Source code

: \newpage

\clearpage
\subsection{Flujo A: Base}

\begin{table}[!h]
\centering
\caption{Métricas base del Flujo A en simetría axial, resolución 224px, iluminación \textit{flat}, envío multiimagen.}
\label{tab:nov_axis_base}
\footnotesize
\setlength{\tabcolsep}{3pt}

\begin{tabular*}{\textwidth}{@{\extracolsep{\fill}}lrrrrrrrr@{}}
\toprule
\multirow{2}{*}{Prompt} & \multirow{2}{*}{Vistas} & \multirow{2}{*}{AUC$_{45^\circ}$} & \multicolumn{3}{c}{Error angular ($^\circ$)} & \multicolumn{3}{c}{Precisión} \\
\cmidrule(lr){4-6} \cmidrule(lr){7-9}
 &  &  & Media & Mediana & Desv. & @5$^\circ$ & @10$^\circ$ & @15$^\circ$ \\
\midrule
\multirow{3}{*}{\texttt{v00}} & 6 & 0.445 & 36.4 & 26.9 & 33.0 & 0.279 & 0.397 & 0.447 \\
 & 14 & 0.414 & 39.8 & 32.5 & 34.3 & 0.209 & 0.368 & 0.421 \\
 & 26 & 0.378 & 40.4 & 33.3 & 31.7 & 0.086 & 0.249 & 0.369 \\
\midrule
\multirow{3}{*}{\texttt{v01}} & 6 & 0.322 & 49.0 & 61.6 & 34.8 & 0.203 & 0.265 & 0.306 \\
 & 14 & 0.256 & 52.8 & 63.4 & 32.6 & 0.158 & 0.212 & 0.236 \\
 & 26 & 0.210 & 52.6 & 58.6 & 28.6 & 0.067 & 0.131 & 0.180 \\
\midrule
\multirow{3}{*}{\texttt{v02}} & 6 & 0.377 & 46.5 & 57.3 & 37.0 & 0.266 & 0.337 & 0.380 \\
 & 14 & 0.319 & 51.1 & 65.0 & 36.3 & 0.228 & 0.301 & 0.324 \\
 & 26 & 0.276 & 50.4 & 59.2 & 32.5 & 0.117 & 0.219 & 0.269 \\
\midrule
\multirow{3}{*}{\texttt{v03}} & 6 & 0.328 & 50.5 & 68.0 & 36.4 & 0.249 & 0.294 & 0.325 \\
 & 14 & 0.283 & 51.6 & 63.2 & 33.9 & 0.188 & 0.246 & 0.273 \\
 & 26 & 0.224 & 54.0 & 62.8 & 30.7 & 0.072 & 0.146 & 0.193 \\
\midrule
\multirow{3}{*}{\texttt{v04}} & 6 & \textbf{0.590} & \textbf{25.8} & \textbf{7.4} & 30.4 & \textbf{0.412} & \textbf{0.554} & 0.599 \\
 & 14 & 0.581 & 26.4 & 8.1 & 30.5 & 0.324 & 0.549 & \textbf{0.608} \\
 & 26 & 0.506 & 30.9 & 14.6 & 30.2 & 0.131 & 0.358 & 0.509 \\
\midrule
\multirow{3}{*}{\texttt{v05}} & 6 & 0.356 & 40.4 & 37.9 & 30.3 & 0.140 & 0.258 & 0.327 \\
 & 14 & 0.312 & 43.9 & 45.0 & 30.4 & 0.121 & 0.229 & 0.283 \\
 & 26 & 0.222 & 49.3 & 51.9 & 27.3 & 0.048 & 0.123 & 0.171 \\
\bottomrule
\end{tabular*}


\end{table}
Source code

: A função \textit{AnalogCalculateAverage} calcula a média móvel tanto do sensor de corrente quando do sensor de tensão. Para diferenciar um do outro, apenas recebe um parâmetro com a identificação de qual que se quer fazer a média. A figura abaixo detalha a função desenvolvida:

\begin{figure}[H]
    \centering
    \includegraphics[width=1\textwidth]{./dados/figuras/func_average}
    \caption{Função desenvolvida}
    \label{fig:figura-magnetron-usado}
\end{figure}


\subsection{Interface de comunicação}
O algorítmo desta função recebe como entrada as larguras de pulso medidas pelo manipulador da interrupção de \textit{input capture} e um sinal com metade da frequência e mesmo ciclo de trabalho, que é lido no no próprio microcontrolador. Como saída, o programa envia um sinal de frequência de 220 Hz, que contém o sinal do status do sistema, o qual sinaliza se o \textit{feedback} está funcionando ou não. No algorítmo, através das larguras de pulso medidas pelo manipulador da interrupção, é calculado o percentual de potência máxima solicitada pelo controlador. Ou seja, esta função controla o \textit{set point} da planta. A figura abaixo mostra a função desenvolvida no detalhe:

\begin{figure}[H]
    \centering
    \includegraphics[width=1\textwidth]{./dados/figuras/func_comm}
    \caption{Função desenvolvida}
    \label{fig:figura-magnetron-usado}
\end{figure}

....................

◆ **Instructions for the task**
Determine how many lines of the listing above contain the string "recebe", and answer with that figure alone.

◆ **Written solution**
2